If we were redesigning the web from the ground up, this concept might be better specified in terms of capabilities rather than restrictions. However, for backward-compatibility reasons, as the current default is "full capabilities", it makes sense to implement it and think about it as restrictions.
Having restrictions also removes any conflict with the desires of the user, and therefore any need for UI. In a capabilities situation, you get into a situation where a page wants a capability and the user may have to be asked whether to grant it. In a restrictions situation, you just apply page-defined restrictions on top of any a user may specify in their preferences. A restrictions model also allows user agents to implement the specification incrementally.

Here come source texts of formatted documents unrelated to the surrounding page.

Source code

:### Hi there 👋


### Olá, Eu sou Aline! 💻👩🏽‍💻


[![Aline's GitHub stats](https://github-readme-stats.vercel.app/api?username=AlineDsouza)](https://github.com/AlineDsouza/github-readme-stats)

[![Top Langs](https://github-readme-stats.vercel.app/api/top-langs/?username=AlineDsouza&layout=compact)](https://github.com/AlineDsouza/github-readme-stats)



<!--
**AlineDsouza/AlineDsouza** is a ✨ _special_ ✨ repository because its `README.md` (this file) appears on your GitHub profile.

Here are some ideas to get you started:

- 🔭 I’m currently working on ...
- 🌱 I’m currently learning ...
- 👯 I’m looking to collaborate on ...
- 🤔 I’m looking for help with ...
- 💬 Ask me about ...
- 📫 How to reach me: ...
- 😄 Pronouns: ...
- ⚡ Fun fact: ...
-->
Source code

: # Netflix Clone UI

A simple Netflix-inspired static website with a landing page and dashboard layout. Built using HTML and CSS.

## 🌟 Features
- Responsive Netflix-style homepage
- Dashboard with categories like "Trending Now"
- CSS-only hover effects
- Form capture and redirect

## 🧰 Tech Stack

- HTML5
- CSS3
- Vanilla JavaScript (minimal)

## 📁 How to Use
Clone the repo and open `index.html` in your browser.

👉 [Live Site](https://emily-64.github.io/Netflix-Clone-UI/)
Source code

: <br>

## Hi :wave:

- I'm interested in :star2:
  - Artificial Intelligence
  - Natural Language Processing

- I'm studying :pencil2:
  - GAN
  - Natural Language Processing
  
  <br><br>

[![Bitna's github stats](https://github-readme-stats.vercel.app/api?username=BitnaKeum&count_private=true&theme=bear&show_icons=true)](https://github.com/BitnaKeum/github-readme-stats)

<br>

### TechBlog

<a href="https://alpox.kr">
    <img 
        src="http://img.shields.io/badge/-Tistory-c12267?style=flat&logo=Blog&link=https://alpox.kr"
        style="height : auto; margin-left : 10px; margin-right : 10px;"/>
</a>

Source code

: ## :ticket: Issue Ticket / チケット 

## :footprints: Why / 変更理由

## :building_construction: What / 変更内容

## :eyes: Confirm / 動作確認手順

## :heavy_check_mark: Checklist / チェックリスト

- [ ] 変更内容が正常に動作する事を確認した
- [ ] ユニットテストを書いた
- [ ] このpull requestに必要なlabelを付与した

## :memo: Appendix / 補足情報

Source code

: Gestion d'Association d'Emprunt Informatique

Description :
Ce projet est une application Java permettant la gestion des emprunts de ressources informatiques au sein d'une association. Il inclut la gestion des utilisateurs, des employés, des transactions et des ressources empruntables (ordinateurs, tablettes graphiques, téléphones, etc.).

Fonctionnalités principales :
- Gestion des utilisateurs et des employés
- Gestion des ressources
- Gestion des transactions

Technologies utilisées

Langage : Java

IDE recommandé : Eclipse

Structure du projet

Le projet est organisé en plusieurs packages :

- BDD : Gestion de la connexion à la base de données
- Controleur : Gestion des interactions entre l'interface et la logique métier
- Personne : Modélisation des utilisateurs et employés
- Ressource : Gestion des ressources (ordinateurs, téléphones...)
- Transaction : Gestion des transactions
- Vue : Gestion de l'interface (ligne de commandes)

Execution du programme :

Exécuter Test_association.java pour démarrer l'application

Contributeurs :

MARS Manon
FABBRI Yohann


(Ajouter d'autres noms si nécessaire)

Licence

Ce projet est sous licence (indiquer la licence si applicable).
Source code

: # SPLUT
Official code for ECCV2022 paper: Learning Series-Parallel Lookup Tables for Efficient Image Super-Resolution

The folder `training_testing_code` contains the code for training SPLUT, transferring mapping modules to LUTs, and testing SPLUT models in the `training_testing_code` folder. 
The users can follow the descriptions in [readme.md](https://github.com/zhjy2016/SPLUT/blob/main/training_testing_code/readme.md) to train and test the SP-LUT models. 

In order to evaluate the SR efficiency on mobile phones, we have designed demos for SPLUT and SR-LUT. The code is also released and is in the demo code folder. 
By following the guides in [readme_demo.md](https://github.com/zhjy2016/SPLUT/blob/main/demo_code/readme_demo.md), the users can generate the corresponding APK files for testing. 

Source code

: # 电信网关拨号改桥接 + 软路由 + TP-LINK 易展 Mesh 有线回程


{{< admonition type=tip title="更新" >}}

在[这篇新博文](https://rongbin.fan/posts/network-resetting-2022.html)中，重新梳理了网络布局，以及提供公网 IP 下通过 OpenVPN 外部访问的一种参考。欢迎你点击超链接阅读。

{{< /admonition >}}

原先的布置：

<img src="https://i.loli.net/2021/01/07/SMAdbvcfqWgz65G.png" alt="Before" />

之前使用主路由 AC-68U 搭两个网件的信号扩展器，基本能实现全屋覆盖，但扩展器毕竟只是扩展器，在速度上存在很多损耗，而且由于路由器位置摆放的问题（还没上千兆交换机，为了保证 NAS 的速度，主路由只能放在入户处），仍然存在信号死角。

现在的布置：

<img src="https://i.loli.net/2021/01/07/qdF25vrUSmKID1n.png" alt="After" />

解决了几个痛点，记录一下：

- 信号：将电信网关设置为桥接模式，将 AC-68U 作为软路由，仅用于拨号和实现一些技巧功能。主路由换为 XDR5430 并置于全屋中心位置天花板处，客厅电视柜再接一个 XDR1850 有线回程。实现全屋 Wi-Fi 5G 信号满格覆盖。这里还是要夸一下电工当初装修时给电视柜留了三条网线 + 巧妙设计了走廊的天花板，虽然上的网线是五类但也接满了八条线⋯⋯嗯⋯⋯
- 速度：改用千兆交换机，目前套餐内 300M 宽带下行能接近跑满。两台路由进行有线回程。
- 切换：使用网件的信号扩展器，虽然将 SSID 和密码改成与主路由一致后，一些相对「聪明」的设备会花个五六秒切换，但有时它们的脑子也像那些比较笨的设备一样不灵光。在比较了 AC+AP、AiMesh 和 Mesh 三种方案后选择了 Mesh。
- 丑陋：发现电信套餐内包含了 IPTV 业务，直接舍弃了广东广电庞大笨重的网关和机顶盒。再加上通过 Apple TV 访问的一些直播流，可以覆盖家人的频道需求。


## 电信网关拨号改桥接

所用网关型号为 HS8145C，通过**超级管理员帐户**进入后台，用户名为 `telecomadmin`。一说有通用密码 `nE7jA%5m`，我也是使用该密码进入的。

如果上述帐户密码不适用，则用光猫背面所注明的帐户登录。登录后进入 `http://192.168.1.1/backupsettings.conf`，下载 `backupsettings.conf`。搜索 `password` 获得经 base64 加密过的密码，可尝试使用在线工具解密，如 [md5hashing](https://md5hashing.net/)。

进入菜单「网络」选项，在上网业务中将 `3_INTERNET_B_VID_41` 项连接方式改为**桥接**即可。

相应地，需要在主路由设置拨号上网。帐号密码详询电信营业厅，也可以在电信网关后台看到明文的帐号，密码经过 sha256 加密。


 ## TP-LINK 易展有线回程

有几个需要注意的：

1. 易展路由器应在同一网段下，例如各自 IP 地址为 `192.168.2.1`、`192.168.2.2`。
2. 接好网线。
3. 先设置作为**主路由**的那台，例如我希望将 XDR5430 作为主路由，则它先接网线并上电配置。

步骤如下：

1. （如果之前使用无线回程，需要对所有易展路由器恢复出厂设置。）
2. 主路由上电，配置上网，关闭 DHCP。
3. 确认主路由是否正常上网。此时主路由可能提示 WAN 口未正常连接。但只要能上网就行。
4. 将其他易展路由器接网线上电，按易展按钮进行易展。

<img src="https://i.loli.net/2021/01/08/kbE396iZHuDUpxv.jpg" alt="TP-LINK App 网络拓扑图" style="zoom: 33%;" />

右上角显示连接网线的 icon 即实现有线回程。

The primary use for this specification is intended to be the prevention or mitigation of cross-site scripting (XSS) attacks. Sites would define and serve content restrictions for pages which contained untrusted content which they had filtered. If the filtering failed, the content restrictions may still prevent malicious script from executing or doing damage. Additionally, his specification could also be used to, for example, define a set of restrictions on a Greasemonkey script, potentially allowing the safe(r) running of script from untrusted sources within the user's session with a particular site.
Note that this specification is designed to be a backstop to server-side content filtering, not a replacement for it. There is intentionally no way for a server to easily determine the existence of or level of support for this specification in a given user agent. It's about protecting the user and covering the designer's ass, not about allowing him to be lazy.
The following are the defined names and allowed values for the different available restrictions. This part of the document is written in an as content-agnostic way as possible, but the exact meaning for HTML or XHTML content is specified as a guide. "all" is the default in all cases.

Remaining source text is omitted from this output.